▸ Task to complete:
Set down exactly the lines below, starting at the one that contains "<span m=''573180''>b.</span> <span" and ending at the one that contains "<span m=''587440''>conclusion.</span> <span", with both of those lines included and nothing else.

▸ Recorded data:
╔══

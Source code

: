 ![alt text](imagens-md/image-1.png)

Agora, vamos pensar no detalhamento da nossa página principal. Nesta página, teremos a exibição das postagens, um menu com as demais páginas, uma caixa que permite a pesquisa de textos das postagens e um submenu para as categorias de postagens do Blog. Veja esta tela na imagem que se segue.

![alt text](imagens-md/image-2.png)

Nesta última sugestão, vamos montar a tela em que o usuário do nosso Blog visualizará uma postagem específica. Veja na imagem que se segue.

╚══
╔══

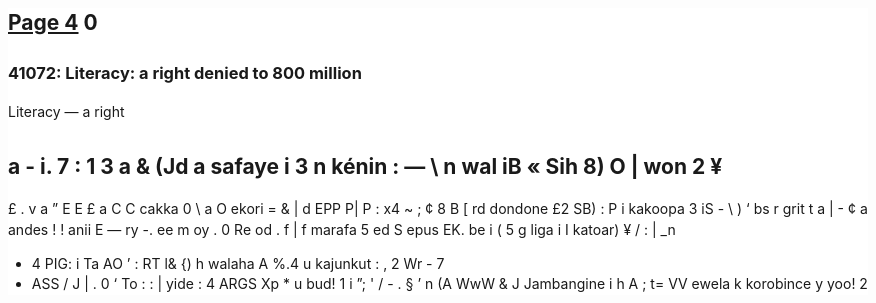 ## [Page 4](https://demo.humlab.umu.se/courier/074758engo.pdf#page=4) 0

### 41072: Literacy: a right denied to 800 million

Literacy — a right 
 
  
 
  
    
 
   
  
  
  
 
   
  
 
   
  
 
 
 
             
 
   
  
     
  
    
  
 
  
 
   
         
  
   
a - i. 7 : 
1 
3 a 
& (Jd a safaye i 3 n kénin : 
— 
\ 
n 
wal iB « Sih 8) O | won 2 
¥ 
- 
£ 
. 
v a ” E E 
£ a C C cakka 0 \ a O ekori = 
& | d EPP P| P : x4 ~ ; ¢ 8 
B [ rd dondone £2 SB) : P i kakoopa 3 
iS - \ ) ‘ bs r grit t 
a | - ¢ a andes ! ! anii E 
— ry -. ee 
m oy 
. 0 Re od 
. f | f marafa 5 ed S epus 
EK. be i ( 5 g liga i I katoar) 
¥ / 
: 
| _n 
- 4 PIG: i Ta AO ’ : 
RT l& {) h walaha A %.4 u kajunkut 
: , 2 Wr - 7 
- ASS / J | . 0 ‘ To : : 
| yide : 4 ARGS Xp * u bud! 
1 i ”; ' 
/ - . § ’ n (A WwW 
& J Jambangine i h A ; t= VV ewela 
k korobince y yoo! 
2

╚══
╔══

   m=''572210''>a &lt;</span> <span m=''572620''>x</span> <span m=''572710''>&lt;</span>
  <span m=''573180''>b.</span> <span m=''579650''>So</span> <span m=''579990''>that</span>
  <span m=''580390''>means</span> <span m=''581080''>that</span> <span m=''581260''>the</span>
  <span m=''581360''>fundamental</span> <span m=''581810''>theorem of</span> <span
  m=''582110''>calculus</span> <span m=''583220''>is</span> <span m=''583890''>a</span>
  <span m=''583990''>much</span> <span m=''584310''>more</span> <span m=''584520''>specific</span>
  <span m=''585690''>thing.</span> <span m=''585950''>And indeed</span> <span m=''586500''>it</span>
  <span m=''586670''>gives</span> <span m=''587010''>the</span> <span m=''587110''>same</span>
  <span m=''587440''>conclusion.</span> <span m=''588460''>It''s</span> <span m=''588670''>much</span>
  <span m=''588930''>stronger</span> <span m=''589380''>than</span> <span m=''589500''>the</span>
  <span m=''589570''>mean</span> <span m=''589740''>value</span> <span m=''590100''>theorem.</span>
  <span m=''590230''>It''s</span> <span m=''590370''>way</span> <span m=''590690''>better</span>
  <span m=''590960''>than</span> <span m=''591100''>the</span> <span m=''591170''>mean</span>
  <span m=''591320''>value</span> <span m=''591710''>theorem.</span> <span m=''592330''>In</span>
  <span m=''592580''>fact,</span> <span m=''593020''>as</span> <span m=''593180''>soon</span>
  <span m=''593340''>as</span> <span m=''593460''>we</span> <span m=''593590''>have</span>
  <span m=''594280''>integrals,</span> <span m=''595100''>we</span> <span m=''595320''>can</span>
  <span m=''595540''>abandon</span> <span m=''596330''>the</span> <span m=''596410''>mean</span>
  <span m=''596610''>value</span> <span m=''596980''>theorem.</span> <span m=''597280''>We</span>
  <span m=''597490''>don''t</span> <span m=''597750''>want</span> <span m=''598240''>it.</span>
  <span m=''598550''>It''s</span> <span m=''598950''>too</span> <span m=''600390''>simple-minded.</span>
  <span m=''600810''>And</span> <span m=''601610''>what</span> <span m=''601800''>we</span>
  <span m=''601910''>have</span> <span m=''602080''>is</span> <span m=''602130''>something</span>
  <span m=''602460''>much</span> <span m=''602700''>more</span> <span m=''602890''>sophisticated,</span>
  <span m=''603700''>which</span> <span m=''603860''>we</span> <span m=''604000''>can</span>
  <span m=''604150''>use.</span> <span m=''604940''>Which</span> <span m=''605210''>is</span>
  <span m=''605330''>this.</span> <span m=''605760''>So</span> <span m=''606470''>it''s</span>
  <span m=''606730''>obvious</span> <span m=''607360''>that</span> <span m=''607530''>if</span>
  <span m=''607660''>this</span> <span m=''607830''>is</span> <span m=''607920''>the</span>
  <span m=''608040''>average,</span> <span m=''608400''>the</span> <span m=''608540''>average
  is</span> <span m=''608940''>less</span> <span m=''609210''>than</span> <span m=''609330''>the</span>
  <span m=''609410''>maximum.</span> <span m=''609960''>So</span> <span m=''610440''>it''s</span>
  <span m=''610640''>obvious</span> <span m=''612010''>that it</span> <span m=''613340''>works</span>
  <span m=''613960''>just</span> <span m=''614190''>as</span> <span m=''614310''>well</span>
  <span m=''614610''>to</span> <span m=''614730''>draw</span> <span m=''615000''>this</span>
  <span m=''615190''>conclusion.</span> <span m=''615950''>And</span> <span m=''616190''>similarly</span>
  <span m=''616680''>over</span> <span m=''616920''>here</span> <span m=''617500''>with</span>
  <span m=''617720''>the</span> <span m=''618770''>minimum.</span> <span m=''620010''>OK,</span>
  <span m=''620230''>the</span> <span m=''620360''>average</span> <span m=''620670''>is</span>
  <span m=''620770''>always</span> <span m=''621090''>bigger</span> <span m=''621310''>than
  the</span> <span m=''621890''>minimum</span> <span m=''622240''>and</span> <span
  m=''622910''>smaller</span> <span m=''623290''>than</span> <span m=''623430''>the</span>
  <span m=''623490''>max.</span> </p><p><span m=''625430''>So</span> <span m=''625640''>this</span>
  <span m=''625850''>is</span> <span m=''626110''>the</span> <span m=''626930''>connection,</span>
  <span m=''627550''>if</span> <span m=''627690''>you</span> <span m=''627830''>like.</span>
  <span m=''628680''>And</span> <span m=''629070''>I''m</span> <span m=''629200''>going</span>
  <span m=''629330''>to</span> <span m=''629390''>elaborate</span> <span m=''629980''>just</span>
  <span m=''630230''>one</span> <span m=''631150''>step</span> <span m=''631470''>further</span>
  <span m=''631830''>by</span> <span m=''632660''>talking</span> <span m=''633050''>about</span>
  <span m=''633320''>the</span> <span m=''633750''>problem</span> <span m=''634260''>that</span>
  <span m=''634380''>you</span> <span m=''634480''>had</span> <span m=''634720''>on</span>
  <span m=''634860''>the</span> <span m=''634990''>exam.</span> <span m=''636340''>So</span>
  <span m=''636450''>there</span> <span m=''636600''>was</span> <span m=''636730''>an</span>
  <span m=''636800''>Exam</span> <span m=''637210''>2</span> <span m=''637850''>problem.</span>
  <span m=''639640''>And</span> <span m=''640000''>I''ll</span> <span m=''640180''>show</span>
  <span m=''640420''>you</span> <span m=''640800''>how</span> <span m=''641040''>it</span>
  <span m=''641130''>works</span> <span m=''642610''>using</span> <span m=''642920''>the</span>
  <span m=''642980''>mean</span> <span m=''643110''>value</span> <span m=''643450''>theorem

╚══

▸ Written solution:
  <span m=''573180''>b.</span> <span m=''579650''>So</span> <span m=''579990''>that</span>
  <span m=''580390''>means</span> <span m=''581080''>that</span> <span m=''581260''>the</span>
  <span m=''581360''>fundamental</span> <span m=''581810''>theorem of</span> <span
  m=''582110''>calculus</span> <span m=''583220''>is</span> <span m=''583890''>a</span>
  <span m=''583990''>much</span> <span m=''584310''>more</span> <span m=''584520''>specific</span>
  <span m=''585690''>thing.</span> <span m=''585950''>And indeed</span> <span m=''586500''>it</span>
  <span m=''586670''>gives</span> <span m=''587010''>the</span> <span m=''587110''>same</span>
  <span m=''587440''>conclusion.</span> <span m=''588460''>It''s</span> <span m=''588670''>much</span>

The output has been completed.